De manera habitual, la expresión «está hecho de otra pasta» se utiliza en los medios de comunicación para destacar la fortaleza y la entereza de aquellos deportistas que siguen compitiendo tras haberse lesionado, o que se reincorporan a su actividad antes de consolidarse su restablecimiento, con el consiguiente perjuicio para su sistema muscular y osteoarticular a corto, medio y largo plazo. Así, no nos será difícil recordar el nombre de futbolistas que no abandonaron un partido pese a sufrir un esguince de tobillo o incluso romperse un ligamento cruzado de la rodilla, ni el de motoristas que volvieron a subirse a la motocicleta al día siguiente de ser operados de una fractura de clavícula o de muñeca, ni el de ciclistas que se mantuvieron en carrera aun habiéndose luxado un hombro en una caída.


Estos atletas estarían hechos de otra pasta porque se supone que quien no sea un profesional del deporte es incapaz de semejante sufrimiento, aunque en realidad no sea cierto. Por desgracia, cada vez es más frecuente encontrarse a trabajadores que se ven compelidos a desempeñar su ocupación laboral padeciendo una enfermedad aguda que requiere reposo, o habiendo sufrido un traumatismo temporalmente incapacitante.


Esta clase de actuaciones resultan en todo punto inaceptables. Sin embargo; en el primer ejemplo, los periodistas deportivos promueven dichos abusos pues halagan, sin excepción, a los que aceptan este estado de cosas, sin manifestar la más mínima crítica hacia quienes obligan a asumir tal irresponsabilidad; por lo general, los clubes a los que pertenecen los deportistas, los entrenadores que los adiestran y las marcas que los patrocinan. La acción de los reporteros se guía por el orgullo de hincha o el sentimiento patriótico, y por la voluntad de generar en el público la creencia en la existencia de héroes que están muy por encima de los demás. 


No obstante; si reflexionamos con detenimiento sabremos que los verdaderos héroes son aquellas personas que posibilitan que uno pueda tomar el autobús o el metro cada cinco o diez minutos, que hacen factible que cuando por la noche dejamos la basura en el contenedor ya no esté allí a la mañana siguiente, que nos permiten que al ir al quiosco podamos comprar los periódicos del día, o que al pulsar el interruptor de la luz se encienda la lámpara del salón de nuestra casa.
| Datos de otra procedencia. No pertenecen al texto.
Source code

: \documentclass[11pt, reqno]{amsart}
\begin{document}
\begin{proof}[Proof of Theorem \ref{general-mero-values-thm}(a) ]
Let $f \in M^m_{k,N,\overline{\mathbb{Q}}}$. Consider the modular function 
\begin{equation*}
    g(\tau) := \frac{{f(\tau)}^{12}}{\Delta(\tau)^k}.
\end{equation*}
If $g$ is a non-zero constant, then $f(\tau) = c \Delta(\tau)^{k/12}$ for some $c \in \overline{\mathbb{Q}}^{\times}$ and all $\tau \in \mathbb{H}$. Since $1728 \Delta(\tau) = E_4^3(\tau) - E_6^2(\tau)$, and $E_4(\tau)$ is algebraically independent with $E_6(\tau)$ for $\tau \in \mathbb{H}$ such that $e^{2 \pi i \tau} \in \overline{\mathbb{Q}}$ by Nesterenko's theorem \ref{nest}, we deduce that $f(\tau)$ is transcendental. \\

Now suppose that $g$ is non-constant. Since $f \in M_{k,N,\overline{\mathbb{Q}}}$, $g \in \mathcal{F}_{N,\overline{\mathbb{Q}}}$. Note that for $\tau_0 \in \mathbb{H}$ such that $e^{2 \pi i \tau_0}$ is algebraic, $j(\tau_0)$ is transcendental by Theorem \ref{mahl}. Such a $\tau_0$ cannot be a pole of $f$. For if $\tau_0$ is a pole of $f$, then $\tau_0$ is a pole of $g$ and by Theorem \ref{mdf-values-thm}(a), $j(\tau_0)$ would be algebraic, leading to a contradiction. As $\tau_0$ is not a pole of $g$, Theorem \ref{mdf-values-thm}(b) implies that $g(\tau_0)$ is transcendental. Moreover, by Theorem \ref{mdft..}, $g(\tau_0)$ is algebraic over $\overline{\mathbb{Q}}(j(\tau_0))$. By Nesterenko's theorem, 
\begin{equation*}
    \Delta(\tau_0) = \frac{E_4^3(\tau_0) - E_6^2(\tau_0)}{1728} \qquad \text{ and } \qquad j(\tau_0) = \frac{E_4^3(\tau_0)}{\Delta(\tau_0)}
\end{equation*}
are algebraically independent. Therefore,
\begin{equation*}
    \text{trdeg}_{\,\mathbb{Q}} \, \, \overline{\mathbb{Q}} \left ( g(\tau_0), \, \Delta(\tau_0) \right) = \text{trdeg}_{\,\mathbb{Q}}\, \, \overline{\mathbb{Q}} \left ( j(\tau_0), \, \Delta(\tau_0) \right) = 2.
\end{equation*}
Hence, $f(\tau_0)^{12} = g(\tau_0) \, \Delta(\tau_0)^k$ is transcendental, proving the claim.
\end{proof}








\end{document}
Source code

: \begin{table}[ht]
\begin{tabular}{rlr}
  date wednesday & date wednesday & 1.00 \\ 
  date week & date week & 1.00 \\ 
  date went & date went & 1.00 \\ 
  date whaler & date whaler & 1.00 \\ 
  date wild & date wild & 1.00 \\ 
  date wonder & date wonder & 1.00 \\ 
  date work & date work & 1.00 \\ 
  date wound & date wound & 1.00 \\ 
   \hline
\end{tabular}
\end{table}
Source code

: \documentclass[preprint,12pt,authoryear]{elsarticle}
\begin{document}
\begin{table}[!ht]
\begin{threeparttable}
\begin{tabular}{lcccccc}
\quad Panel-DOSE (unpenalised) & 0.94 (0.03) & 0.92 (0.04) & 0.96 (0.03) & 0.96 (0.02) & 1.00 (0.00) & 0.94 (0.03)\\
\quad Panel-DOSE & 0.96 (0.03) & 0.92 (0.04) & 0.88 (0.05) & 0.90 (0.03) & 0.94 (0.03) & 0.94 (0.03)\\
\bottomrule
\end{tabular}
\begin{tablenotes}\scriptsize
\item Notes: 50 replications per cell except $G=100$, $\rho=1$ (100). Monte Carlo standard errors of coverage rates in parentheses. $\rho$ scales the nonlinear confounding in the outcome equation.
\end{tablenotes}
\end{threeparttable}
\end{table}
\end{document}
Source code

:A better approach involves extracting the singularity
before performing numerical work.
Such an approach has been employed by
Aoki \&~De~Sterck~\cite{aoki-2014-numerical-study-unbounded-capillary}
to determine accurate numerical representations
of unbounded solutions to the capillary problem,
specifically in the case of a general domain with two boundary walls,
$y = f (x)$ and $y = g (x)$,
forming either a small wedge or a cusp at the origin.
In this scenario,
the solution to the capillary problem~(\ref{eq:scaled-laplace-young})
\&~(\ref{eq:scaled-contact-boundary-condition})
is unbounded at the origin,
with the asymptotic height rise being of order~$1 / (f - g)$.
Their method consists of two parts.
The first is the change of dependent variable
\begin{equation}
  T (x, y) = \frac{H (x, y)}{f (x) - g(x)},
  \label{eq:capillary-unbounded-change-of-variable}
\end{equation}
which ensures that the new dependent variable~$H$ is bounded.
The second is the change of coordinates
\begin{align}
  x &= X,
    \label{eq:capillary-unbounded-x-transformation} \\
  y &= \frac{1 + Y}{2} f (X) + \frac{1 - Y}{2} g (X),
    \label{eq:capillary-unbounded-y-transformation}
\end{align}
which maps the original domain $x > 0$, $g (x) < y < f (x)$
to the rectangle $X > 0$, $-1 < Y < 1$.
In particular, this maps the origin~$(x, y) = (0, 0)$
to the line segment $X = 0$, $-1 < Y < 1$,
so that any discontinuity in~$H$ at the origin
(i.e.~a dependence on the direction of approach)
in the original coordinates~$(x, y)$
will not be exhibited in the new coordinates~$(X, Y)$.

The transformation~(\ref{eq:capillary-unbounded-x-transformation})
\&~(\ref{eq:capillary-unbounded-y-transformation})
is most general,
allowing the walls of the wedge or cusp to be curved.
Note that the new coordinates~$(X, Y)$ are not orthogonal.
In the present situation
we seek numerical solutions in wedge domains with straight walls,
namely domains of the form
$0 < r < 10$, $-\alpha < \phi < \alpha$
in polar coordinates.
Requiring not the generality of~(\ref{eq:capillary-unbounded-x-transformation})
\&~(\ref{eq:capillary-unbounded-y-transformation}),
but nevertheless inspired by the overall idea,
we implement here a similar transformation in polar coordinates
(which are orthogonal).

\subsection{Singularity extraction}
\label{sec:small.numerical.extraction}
El segundo ejemplo es, si cabe, todavía más sangrante dada la exigua remuneración que perciben la generalidad de los asalariados en comparación con los deportistas de élite. De ello los máximos responsables son los sindicatos de trabajadores, puesto que aunque lo que da sentido a su existencia es mejorar continuamente la legislación laboral y hacer que esta se aplique en su integridad, son incapaces de conseguirlo. ¿Por qué?


Ante este escenario impropio de un Estado social y democrático de Derecho, así como de una concepción evolucionada de la salud pública, mi deseo para el año 2019 es que esta masculinidad de idiotas y esta productividad de esclavos desaparezcan de la sociedad en la que vivimos. Y de todas en las que nunca viviremos.